7 June 2017
20 years ago this week – Caoimhghín Ó Caoláin is elected as Sinn Féin TD for Cavan/Monaghan
‘16 years ago, we had Kieran Doherty TD. Now we have Caoimhghín Ó Caoláin TD,’ said Gerry Adams, remembering the last republican TD for Cavan/Monaghan
By Brian Campbell RIP, reporting from the count centre, June 1997
AT 2:50pm on Saturday, RTÉ was still saying that Sinn Féin would “possibly” be fighting for the fifth seat in Cavan/Monaghan. But, almost four hours earlier, the Sinn Féin tally had shown that Caoimhghín Ó Caoláin was headed for a landslide victory.
The Sinn Féin tally was carried out on two small tables under the stairs in the count centre in Cootehill Comprehensive School.
The tally people counted the Sinn Féin preferences as each ballot box was emptied, marked on a tally card and the cards handed to runners who brought them to the tally table.
Every few minutes, Caoimhghín would arrive and with the flourish of a lucky poker player throwing his cards on the table he would ask:
“What was the target for X?”
“98 votes from three boxes.”
“Well, will you take 103 from one box?”
And the card was thrown triumphantly on the table.
It was like that for two hectic hours. At one stage a Fine Gael tallywoman fainted but the count continued unabated. Like a scene from one of those old cowboy films, she was taken away and her place at the circled wagons was taken by another volunteer.
By 11am it was clear that Caoimhghín would top the poll.
A phone call came through from the prisoners in Long Kesh –they were among the first to know about the historic victory.

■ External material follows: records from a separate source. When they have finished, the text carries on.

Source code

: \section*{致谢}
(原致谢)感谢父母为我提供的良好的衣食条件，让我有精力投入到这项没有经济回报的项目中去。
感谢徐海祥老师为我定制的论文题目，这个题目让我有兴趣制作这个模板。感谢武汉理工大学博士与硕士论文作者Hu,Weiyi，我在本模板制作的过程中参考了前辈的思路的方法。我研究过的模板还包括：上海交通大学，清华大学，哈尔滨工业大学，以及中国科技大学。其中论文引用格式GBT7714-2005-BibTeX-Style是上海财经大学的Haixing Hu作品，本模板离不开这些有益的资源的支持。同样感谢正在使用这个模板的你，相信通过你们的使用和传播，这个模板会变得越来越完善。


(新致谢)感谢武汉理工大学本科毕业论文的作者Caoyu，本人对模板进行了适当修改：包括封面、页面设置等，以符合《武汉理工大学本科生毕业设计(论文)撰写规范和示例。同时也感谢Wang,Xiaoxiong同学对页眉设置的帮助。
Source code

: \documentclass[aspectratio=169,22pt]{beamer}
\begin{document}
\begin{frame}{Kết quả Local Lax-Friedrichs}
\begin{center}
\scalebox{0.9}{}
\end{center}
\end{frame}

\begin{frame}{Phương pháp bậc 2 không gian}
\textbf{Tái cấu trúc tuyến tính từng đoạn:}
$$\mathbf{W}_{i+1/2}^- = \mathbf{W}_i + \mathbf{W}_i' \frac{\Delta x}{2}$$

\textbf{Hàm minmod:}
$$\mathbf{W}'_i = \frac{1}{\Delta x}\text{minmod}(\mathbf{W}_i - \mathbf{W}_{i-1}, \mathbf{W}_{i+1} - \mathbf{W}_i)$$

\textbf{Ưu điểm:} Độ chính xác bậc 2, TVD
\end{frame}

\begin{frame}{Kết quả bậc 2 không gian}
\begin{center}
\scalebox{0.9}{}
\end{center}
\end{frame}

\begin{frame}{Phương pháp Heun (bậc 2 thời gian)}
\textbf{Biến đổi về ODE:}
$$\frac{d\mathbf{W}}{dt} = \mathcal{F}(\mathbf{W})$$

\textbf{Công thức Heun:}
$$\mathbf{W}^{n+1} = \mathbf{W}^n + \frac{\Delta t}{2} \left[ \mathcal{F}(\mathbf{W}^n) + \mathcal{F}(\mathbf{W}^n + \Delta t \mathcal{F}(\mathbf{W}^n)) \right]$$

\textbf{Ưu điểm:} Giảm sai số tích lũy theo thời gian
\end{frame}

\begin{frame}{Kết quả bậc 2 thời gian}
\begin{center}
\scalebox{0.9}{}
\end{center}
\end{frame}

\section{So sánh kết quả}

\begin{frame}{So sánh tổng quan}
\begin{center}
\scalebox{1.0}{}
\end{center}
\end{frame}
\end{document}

The Sinn Féin team surged from the count centre to jubilant scenes outside. Gerry Adams arrived and was swept into the cheering, flag-waving crowd. In radio interviews, both he and Caoimhghín talked about an important breakthrough.
Then Gerry Adams whispered to Pat Treanor, the Director of Elections:
“Is your tally accurate? Because if it isn’t, there’s going to be some red faces about.”

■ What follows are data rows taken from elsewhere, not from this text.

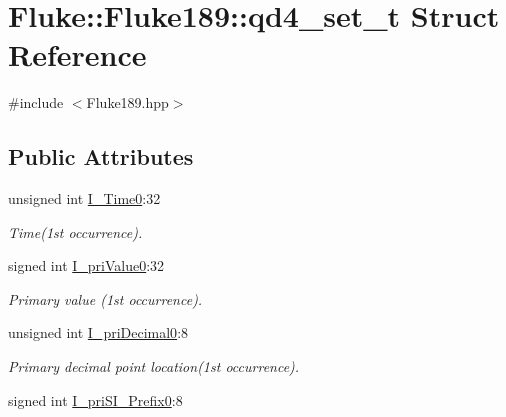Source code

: \hypertarget{structFluke_1_1Fluke189_1_1qd4__set__t}{
\section{Fluke::Fluke189::qd4\_\-set\_\-t Struct Reference}
\label{structFluke_1_1Fluke189_1_1qd4__set__t}
}


{\ttfamily \#include $<$Fluke189.hpp$>$}\subsection*{Public Attributes}
\begin{DoxyCompactItemize}
\item 
\hypertarget{structFluke_1_1Fluke189_1_1qd4__set__t_aee3686bfee0729b20df1d66d009da4ab}{
unsigned int \hyperlink{structFluke_1_1Fluke189_1_1qd4__set__t_aee3686bfee0729b20df1d66d009da4ab}{I\_\-Time0}:32}
\label{structFluke_1_1Fluke189_1_1qd4__set__t_aee3686bfee0729b20df1d66d009da4ab}

\begin{DoxyCompactList}\small\item\em Time(1st occurrence). \item\end{DoxyCompactList}\item 
\hypertarget{structFluke_1_1Fluke189_1_1qd4__set__t_aeda9cc12bf24e9dfd3c0d323d6a51088}{
signed int \hyperlink{structFluke_1_1Fluke189_1_1qd4__set__t_aeda9cc12bf24e9dfd3c0d323d6a51088}{I\_\-priValue0}:32}
\label{structFluke_1_1Fluke189_1_1qd4__set__t_aeda9cc12bf24e9dfd3c0d323d6a51088}

\begin{DoxyCompactList}\small\item\em Primary value (1st occurrence). \item\end{DoxyCompactList}\item 
\hypertarget{structFluke_1_1Fluke189_1_1qd4__set__t_ad1db6cbca231348faee26e998c23c83f}{
unsigned int \hyperlink{structFluke_1_1Fluke189_1_1qd4__set__t_ad1db6cbca231348faee26e998c23c83f}{I\_\-priDecimal0}:8}
\label{structFluke_1_1Fluke189_1_1qd4__set__t_ad1db6cbca231348faee26e998c23c83f}

\begin{DoxyCompactList}\small\item\em Primary decimal point location(1st occurrence). \item\end{DoxyCompactList}\item 
\hypertarget{structFluke_1_1Fluke189_1_1qd4__set__t_ab2debfb496c7b2291aa2a0c2f9e64a36}{
signed int \hyperlink{structFluke_1_1Fluke189_1_1qd4__set__t_ab2debfb496c7b2291aa2a0c2f9e64a36}{I\_\-priSI\_\-Prefix0}:8}
\label{structFluke_1_1Fluke189_1_1qd4__set__t_ab2debfb496c7b2291aa2a0c2f9e64a36}


\end{DoxyCompactItemize}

Pat laughed, just a little nervously.
“We’re safe enough,” he said.
Inside the hall, the other parties looked a little bewildered. “We’re only lending you the seat,” one Fianna Fáil tallyman said. “That’s what the SDLP said and look what happened to them,” said a Sinn Féin worker.
The result wasn’t announced until 4:30pm, by which time one side of the count centre was jam-packed with Sinn Féin supporters waving dozens of Tricolours.

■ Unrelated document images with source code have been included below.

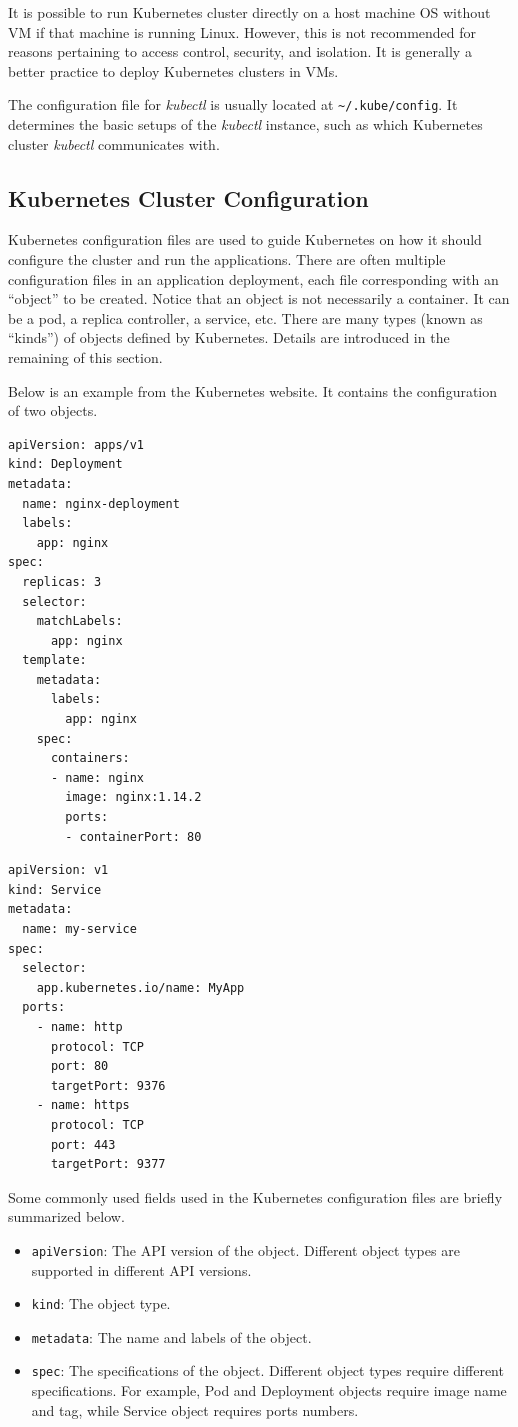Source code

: It is possible to run Kubernetes cluster directly on a host machine OS without VM if that machine is running Linux. However, this is not recommended for reasons pertaining to access control, security, and isolation. It is generally a better practice to deploy Kubernetes clusters in VMs.

The configuration file for \textit{kubectl} is usually located at \verb|~/.kube/config|. It determines the basic setups of the \textit{kubectl} instance, such as which Kubernetes cluster \textit{kubectl} communicates with.

\subsection{Kubernetes Cluster Configuration}

Kubernetes configuration files are used to guide Kubernetes on how it should configure the cluster and run the applications. There are often multiple configuration files in an application deployment, each file corresponding with an ``object'' to be created. Notice that an object is not necessarily a container. It can be a pod, a replica controller, a service, etc. There are many types (known as ``kinds'') of objects defined by Kubernetes. Details are introduced in the remaining of this section.

Below is an example from the Kubernetes website. It contains the configuration of two objects.
\begin{lstlisting}
apiVersion: apps/v1
kind: Deployment
metadata:
  name: nginx-deployment
  labels:
    app: nginx
spec:
  replicas: 3
  selector:
    matchLabels:
      app: nginx
  template:
    metadata:
      labels:
        app: nginx
    spec:
      containers:
      - name: nginx
        image: nginx:1.14.2
        ports:
        - containerPort: 80
\end{lstlisting}

\begin{lstlisting}
apiVersion: v1
kind: Service
metadata:
  name: my-service
spec:
  selector:
    app.kubernetes.io/name: MyApp
  ports:
    - name: http
      protocol: TCP
      port: 80
      targetPort: 9376
    - name: https
      protocol: TCP
      port: 443
      targetPort: 9377
\end{lstlisting}

Some commonly used fields used in the Kubernetes configuration files are briefly summarized below.
\begin{itemize}
	\item \verb|apiVersion|: The API version of the object. Different object types are supported in different API versions.
	\item \verb|kind|: The object type.
	\item \verb|metadata|: The name and labels of the object. 
	\item \verb|spec|: The specifications of the object. Different object types require different specifications. For example, Pod and Deployment objects require image name and tag, while Service object requires ports numbers. 
\end{itemize}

Outside, dozens more had climbed up to get a view through the high windows. Caoimhghín stood at the rail with three of his daughters, Pat Treanor, Gerry Adams, Martin McGuinness and Lucilita Bhreatnach
There was a hush while the numbers were read out.
“Ó Caoláin – eleven thousand, five hundred and thirty-one . . .”
And his supporters erupted in cheering and flag waving.
“And I declare Caoimhghín Ó Caoláin elected . . .”
And, for the first time, Caoimhghín allowed himself to celebrate. He punched the air, then hugged his daughters before he was engulfed by supporters and swept out of the hall.
“One TD and two MPs, doo-dah, doo-dah,” sang the crowd as the two MPs carried the TD shoulder-high. Later, they stood together on a low wall and addressed the hundreds of Sinn Féin supporters.
“Sixteen years ago, we had Kieran Doherty TD. Now we have Caoimhghín Ó Caoláin TD,” said Gerry Adams, remembering the last republican TD for Cavan/Monaghan. Hunger striker Kieran Doherty died a few weeks after being elected in1981 and his memory had been everywhere during the campaign.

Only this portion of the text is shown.